Work item: When you output the entries, begin with the first line and end with the line containing "- Trapping Rain", keeping each line exactly as it is.
....
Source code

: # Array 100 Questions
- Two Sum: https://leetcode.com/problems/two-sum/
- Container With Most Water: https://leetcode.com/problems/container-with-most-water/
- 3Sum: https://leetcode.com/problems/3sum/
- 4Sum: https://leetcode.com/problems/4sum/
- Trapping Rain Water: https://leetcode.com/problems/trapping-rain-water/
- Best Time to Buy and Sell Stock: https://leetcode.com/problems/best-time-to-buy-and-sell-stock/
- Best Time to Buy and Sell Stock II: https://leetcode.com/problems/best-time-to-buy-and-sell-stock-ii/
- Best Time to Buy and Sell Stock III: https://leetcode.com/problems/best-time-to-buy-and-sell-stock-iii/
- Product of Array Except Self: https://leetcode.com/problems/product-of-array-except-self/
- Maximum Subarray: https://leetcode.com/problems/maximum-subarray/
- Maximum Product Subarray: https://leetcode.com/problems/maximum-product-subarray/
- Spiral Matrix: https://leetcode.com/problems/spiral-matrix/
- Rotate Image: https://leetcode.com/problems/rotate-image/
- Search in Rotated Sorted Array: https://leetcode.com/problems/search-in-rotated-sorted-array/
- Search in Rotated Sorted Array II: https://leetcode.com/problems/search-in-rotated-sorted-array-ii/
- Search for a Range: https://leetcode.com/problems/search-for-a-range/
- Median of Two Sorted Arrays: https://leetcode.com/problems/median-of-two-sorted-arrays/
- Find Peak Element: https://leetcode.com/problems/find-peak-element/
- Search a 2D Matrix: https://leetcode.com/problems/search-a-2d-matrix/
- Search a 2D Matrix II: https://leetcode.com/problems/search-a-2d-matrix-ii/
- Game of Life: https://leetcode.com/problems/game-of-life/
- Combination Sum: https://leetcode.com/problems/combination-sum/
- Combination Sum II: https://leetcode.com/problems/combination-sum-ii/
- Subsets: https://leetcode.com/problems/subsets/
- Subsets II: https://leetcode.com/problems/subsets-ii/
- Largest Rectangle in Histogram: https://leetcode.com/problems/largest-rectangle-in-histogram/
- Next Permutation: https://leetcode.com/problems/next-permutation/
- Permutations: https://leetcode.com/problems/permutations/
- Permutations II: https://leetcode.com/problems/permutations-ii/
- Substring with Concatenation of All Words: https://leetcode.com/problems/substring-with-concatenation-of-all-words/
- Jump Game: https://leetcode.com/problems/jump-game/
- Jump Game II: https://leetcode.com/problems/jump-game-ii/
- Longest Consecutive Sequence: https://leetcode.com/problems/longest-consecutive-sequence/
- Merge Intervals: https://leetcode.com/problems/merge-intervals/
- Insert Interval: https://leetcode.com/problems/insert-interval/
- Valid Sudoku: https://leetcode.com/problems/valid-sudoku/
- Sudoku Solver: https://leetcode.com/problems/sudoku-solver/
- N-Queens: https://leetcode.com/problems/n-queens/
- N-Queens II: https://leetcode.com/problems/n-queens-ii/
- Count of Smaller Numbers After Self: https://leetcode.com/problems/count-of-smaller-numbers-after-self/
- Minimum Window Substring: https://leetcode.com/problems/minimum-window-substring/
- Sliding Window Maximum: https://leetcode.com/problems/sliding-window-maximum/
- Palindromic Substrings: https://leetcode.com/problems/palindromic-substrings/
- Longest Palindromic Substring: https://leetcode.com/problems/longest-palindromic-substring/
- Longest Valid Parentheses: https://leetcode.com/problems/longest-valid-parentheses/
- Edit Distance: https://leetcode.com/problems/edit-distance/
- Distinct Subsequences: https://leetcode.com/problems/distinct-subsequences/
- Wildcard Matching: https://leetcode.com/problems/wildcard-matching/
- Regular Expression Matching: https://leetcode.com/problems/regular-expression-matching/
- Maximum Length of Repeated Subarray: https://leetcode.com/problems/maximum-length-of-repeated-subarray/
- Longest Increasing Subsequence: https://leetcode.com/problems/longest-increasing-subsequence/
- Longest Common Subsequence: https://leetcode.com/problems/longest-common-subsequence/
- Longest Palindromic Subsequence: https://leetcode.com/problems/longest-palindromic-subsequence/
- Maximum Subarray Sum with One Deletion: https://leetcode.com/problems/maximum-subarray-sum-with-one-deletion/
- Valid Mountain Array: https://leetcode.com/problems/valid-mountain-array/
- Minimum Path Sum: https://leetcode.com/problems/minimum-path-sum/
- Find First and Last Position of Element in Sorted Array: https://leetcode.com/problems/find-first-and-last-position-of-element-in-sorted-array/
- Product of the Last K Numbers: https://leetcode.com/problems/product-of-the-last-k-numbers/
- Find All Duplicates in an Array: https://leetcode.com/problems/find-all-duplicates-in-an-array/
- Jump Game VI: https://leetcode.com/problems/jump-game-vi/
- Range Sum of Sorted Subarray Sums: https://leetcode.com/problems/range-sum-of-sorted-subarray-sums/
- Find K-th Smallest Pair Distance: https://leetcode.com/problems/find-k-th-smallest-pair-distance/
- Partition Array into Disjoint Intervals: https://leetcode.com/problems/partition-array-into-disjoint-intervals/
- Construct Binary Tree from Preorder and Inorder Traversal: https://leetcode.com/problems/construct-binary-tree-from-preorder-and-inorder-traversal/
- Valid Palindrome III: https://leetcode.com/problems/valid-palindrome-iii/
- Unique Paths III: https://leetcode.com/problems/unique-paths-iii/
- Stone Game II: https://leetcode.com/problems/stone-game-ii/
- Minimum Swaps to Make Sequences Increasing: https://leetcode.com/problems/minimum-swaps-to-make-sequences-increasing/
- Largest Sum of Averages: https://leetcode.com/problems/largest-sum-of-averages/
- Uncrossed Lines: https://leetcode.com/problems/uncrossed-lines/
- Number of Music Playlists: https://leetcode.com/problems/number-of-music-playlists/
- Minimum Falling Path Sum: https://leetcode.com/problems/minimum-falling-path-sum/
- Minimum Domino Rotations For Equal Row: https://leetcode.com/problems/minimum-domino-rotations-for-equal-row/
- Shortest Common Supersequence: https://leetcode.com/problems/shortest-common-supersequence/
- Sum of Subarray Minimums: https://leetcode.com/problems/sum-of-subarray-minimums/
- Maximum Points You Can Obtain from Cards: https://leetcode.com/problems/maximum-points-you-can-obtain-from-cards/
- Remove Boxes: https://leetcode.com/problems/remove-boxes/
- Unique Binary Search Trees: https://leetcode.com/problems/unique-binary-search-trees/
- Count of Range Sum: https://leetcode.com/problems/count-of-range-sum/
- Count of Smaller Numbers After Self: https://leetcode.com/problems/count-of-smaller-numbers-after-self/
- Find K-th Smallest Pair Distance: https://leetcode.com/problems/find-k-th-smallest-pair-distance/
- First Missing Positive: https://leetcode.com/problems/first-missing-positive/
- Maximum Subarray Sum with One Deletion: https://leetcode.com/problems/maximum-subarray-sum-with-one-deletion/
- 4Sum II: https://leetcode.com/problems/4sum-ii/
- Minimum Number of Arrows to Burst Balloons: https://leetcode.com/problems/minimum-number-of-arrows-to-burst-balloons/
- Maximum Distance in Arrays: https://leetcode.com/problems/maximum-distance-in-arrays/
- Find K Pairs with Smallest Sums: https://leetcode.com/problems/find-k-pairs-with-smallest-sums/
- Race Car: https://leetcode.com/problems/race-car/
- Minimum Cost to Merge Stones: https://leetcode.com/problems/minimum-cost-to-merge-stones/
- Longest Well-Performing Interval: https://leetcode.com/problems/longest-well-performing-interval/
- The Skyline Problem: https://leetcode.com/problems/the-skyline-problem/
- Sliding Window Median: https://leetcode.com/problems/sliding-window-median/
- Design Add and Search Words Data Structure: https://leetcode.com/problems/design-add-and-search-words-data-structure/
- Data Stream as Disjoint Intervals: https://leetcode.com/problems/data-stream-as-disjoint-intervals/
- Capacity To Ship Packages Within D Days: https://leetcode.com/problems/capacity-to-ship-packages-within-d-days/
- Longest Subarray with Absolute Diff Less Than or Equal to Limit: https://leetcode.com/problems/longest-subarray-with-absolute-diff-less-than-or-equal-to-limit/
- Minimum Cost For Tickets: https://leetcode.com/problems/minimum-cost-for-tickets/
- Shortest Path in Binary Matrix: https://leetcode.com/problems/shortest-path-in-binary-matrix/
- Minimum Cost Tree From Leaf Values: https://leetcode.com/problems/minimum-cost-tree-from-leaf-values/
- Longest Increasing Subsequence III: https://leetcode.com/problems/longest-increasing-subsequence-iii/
....
Answer box:
Source code

: # Array 100 Questions
- Two Sum: https://leetcode.com/problems/two-sum/
- Container With Most Water: https://leetcode.com/problems/container-with-most-water/
- 3Sum: https://leetcode.com/problems/3sum/
- 4Sum: https://leetcode.com/problems/4sum/
- Trapping Rain Water: https://leetcode.com/problems/trapping-rain-water/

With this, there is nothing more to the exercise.